In this paper, we developed a simple model for the circumstellar gas around the white dwarf Gaia J0611−6931 using Cloudy. The number densities of O, Si, Ca, Na, and Mg are constrained, and a minimum gas disk mass is also derived. Here, we discuss the limitations of the current work and future improvements.

Modeling: disk geometry, density profile, and scale height. Our Cloudy model takes the simplest assumption that the gas disk is edge-on with a constant density profile and a constant scale height. This is a major uncertainty that affects the projected velocities, radiative transfer, disk temperature, and line flux. In addition, radiative transfer is only computed along the radial direction and not in the vertical direction. Given the large optical depth in the radial direction, the line photons may escape from the disk surface. Future work is needed to explore these possibilities.

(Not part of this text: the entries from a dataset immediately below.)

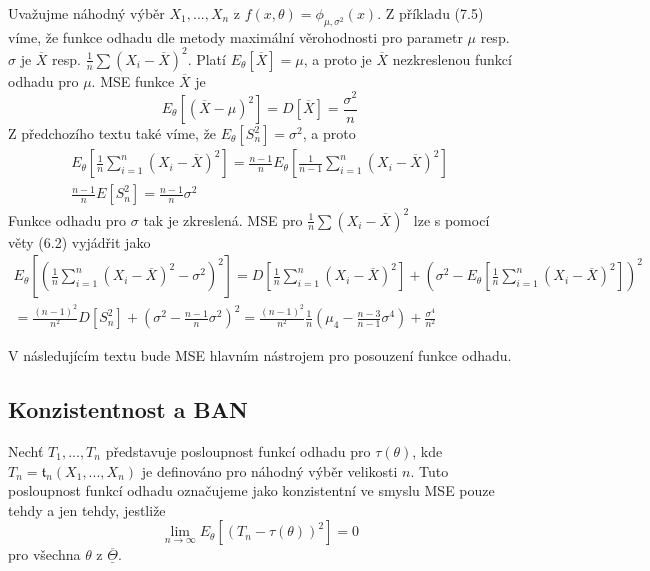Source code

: \begin{example}
Uvažujme náhodný výběr $X_1, ..., X_n$ z $f(x, \theta) = \phi_{\mu, \sigma^2}(x)$. Z příkladu (7.5) víme, že funkce odhadu dle metody maximální věrohodnosti pro parametr $\mu$ resp. $\sigma$ je $\overline{X}$ resp. $\frac{1}{n}\sum (X_i - \overline{X})^2$. Platí $E_{\theta}[\overline{X}] = \mu$, a proto je $\overline{X}$ nezkreslenou funkcí odhadu pro $\mu$. MSE funkce $\overline{X}$ je
\begin{equation*}
E_{\theta}[(\overline{X} - \mu)^2] = D[\overline{X}] = \frac{\sigma^2}{n}
\end{equation*}
Z předchozího textu také víme, že $E_{\theta}[S_n^2] = \sigma^2$, a proto
\begin{gather*}
E_{\theta}\left[\frac{1}{n} \sum_{i = 1}^n (X_i - \overline{X})^2 \right] = \frac{n - 1}{n}E_{\theta}\left[\frac{1}{n - 1} \sum_{i = 1}^n (X_i - \overline{X})^2 \right]\\
\frac{n - 1}{n}E[S_n^2] = \frac{n - 1}{n} \sigma^2
\end{gather*}
Funkce odhadu pro $\sigma$ tak je zkreslená. MSE pro $\frac{1}{n} \sum (X_i - \overline{X})^2$ lze s pomocí věty (6.2) vyjádřit jako
\begin{gather*}
E_{\theta}\left[\left(\frac{1}{n} \sum_{i = 1}^n (X_i - \overline{X})^2 - \sigma^2 \right)^2 \right] = D\left[\frac{1}{n} \sum_{i = 1}^n (X_i - \overline{X})^2 \right] + \left(\sigma^2 - E_{\theta}\left[\frac{1}{n} \sum_{i = 1}^n (X_i - \overline{X})^2 \right] \right)^2\\
= \frac{(n - 1)^2}{n^2}D[S_n^2] + \left(\sigma^2 - \frac{n - 1}{n} \sigma^2 \right)^2 = \frac{(n - 1)^2}{n^2}\frac{1}{n}\left(\mu_4 - \frac{n - 3}{n - 1}\sigma^4 \right) + \frac{\sigma^4}{n^2}
\end{gather*}
\end{example}

V následujícím textu bude MSE hlavním nástrojem pro posouzení funkce odhadu.

\subsection{Konzistentnost a BAN}

\begin{definition}
Nechť $T_1, ..., T_n$ představuje posloupnost funkcí odhadu pro $\tau(\theta)$, kde $T_n = \mathfrak{t}_n(X_1, ..., X_n)$ je definováno pro náhodný výběr velikosti $n$. Tuto posloupnost funkcí odhadu označujeme jako konzistentní ve smyslu MSE pouze tehdy a jen tehdy, jestliže
\begin{equation*}
\lim_{n \rightarrow \infty} E_{\theta}[(T_n - \tau(\theta))^2] = 0
\end{equation*}
pro všechna $\theta$ z $\overline{\underline{\Theta}}$.
\end{definition}

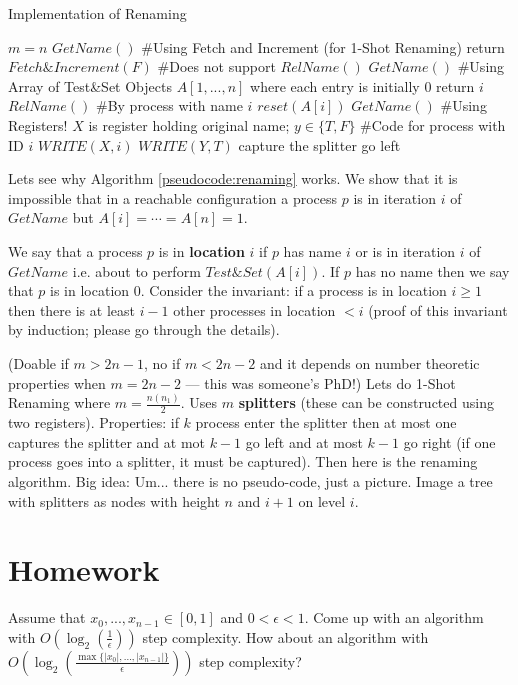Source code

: \documentclass[twoside]{article}
\begin{document}
\begin{algorithm}
	\caption{Implementation of Renaming}
    \label{pseudocode:renaming}
    \begin{algorithmic}[1]
	\State $m = n$	
	\State $GetName()$ \#Using Fetch and Increment (for 1-Shot Renaming) 
	\State return $Fetch\&Increment(F)$ \#Does not support $RelName()$
	\State
	\State $GetName()$ \#Using Array of Test\&Set Objects $A[1, ..., n]$ where each entry is initially $0$
			\State return $i$
		\EndIf	
	\EndFor
	\State
	\State $RelName()$ \#By process with name $i$
	\State $reset(A[i])$	
	\State
	\State $GetName()$ \#Using Registers!
	\State $X$ is register holding original name; $y \in \{T, F\}$ \#Code for process with ID $i$
	\State $WRITE(X, i)$
		\State $WRITE(Y, T)$
	\EndIf
		\State capture the splitter
	\Else
		\State go left
	\EndIf	
	\end{algorithmic}
\end{algorithm}  

Lets see why Algorithm \ref{pseudocode:renaming} works. We show that it is impossible that in a reachable configuration a process $p$ is in iteration $i$ of $GetName$ but $A[i] = \cdots = A[n] = 1$.

We say that a process $p$ is in \textbf{location} $i$ if $p$ has name $i$ or is in iteration $i$ of $GetName$ i.e. about to perform $Test\&Set(A[i])$. If $p$ has no name then we say that $p$ is in location $0$. Consider the invariant: if a process is in location $i \geq 1$ then there is at least $i-1$ other processes in location $< i$ (proof of this invariant by induction; please go through the details).  

(Doable if $m > 2n-1$, no if $m < 2n-2$ and it depends on number theoretic properties when $m = 2n - 2$ --- this was someone's PhD!) Lets do 1-Shot Renaming where $m = \frac{n(n_1)}{2}$. Uses $m$ \textbf{splitters} (these can be constructed using two registers). Properties: if $k$ process enter the splitter then at most one captures the splitter and at mot $k-1$ go left and at most $k-1$ go right (if one process goes into a splitter, it must be captured). Then here is the renaming algorithm. Big idea: Um... there is no pseudo-code, just a picture. Image a tree with splitters as nodes with height $n$ and $i+1$ on level $i$.

\section{Homework}
Assume that $x_0, ..., x_{n-1} \in [0,1]$ and $0 < \epsilon < 1$. Come up with an algorithm with $O\left(\log_2\left(\frac{1}{\epsilon}\right)\right)$ step complexity. How about an algorithm with $O\left(\log_2\left(\frac{\max\{|x_0|, ..., |x_{n-1}|\}}{\epsilon}\right)\right)$ step complexity?
\end{document}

Observation: emission lines with resolved profiles. This study demonstrates the advantage of using infrared emission lines, which are more likely to be optically thin and therefore are better probes of the density of the gas. However, due to the lower spectral resolution of the infrared data, the line profiles are not resolved and most of the infrared lines are heavily blended, limiting its usage. Future observations with a higher spectral resolution that resolves the profiles of the infrared emission lines will be particularly useful in constraining the parameters of the disk and the abundances. It will also be useful to search for additional emissions from other elements (such as those listed in Table 4) that are currently not detected.